[Opening Source information section]
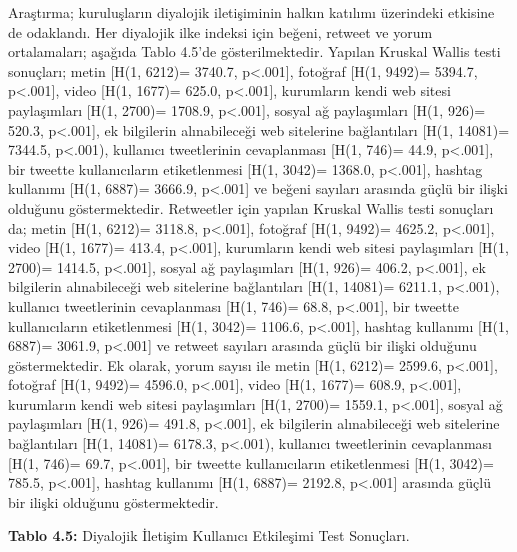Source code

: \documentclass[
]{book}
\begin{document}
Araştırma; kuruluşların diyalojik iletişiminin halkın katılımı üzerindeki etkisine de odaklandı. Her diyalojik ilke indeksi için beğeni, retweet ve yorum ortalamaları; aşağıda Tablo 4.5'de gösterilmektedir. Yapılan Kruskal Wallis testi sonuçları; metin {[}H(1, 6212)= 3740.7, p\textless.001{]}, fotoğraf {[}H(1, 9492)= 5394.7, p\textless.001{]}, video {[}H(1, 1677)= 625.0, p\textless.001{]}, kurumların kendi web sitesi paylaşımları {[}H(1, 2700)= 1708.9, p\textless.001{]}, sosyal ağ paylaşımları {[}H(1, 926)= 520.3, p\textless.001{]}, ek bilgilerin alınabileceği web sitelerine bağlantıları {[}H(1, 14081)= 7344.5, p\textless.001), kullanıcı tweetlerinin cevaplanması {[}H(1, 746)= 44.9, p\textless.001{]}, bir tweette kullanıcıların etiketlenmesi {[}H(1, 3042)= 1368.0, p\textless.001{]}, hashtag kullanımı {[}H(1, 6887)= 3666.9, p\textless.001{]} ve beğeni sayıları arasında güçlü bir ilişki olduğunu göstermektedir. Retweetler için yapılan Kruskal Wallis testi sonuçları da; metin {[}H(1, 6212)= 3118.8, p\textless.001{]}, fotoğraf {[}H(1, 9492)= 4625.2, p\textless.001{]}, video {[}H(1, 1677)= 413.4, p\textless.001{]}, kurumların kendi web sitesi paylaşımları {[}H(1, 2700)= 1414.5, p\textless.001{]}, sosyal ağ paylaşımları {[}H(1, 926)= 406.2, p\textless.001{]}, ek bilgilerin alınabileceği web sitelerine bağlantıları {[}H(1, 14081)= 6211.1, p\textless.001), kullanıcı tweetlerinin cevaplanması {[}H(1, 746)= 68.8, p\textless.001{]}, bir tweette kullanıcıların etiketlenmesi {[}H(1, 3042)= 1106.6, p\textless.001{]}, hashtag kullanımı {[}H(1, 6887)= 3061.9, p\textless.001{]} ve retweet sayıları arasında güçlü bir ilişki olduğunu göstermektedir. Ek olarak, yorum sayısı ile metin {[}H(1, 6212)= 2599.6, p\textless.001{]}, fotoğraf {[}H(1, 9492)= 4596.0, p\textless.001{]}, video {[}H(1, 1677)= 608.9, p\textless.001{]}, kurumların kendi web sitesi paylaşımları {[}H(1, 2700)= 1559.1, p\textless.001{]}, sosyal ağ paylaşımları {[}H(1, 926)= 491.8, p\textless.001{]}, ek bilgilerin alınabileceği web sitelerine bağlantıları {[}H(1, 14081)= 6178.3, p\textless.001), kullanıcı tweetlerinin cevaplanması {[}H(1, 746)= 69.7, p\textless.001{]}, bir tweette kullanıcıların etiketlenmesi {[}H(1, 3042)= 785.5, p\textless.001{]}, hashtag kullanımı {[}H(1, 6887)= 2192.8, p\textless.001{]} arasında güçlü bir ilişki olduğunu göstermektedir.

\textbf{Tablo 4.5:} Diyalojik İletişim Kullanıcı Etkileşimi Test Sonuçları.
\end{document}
[Closing Source information section]
Retype the listing exactly. Leave out its pictures.

### Output below
Source code

: \documentclass[
]{book}
\begin{document}
Araştırma; kuruluşların diyalojik iletişiminin halkın katılımı üzerindeki etkisine de odaklandı. Her diyalojik ilke indeksi için beğeni, retweet ve yorum ortalamaları; aşağıda Tablo 4.5'de gösterilmektedir. Yapılan Kruskal Wallis testi sonuçları; metin {[}H(1, 6212)= 3740.7, p\textless.001{]}, fotoğraf {[}H(1, 9492)= 5394.7, p\textless.001{]}, video {[}H(1, 1677)= 625.0, p\textless.001{]}, kurumların kendi web sitesi paylaşımları {[}H(1, 2700)= 1708.9, p\textless.001{]}, sosyal ağ paylaşımları {[}H(1, 926)= 520.3, p\textless.001{]}, ek bilgilerin alınabileceği web sitelerine bağlantıları {[}H(1, 14081)= 7344.5, p\textless.001), kullanıcı tweetlerinin cevaplanması {[}H(1, 746)= 44.9, p\textless.001{]}, bir tweette kullanıcıların etiketlenmesi {[}H(1, 3042)= 1368.0, p\textless.001{]}, hashtag kullanımı {[}H(1, 6887)= 3666.9, p\textless.001{]} ve beğeni sayıları arasında güçlü bir ilişki olduğunu göstermektedir. Retweetler için yapılan Kruskal Wallis testi sonuçları da; metin {[}H(1, 6212)= 3118.8, p\textless.001{]}, fotoğraf {[}H(1, 9492)= 4625.2, p\textless.001{]}, video {[}H(1, 1677)= 413.4, p\textless.001{]}, kurumların kendi web sitesi paylaşımları {[}H(1, 2700)= 1414.5, p\textless.001{]}, sosyal ağ paylaşımları {[}H(1, 926)= 406.2, p\textless.001{]}, ek bilgilerin alınabileceği web sitelerine bağlantıları {[}H(1, 14081)= 6211.1, p\textless.001), kullanıcı tweetlerinin cevaplanması {[}H(1, 746)= 68.8, p\textless.001{]}, bir tweette kullanıcıların etiketlenmesi {[}H(1, 3042)= 1106.6, p\textless.001{]}, hashtag kullanımı {[}H(1, 6887)= 3061.9, p\textless.001{]} ve retweet sayıları arasında güçlü bir ilişki olduğunu göstermektedir. Ek olarak, yorum sayısı ile metin {[}H(1, 6212)= 2599.6, p\textless.001{]}, fotoğraf {[}H(1, 9492)= 4596.0, p\textless.001{]}, video {[}H(1, 1677)= 608.9, p\textless.001{]}, kurumların kendi web sitesi paylaşımları {[}H(1, 2700)= 1559.1, p\textless.001{]}, sosyal ağ paylaşımları {[}H(1, 926)= 491.8, p\textless.001{]}, ek bilgilerin alınabileceği web sitelerine bağlantıları {[}H(1, 14081)= 6178.3, p\textless.001), kullanıcı tweetlerinin cevaplanması {[}H(1, 746)= 69.7, p\textless.001{]}, bir tweette kullanıcıların etiketlenmesi {[}H(1, 3042)= 785.5, p\textless.001{]}, hashtag kullanımı {[}H(1, 6887)= 2192.8, p\textless.001{]} arasında güçlü bir ilişki olduğunu göstermektedir.

\textbf{Tablo 4.5:} Diyalojik İletişim Kullanıcı Etkileşimi Test Sonuçları.
\end{document}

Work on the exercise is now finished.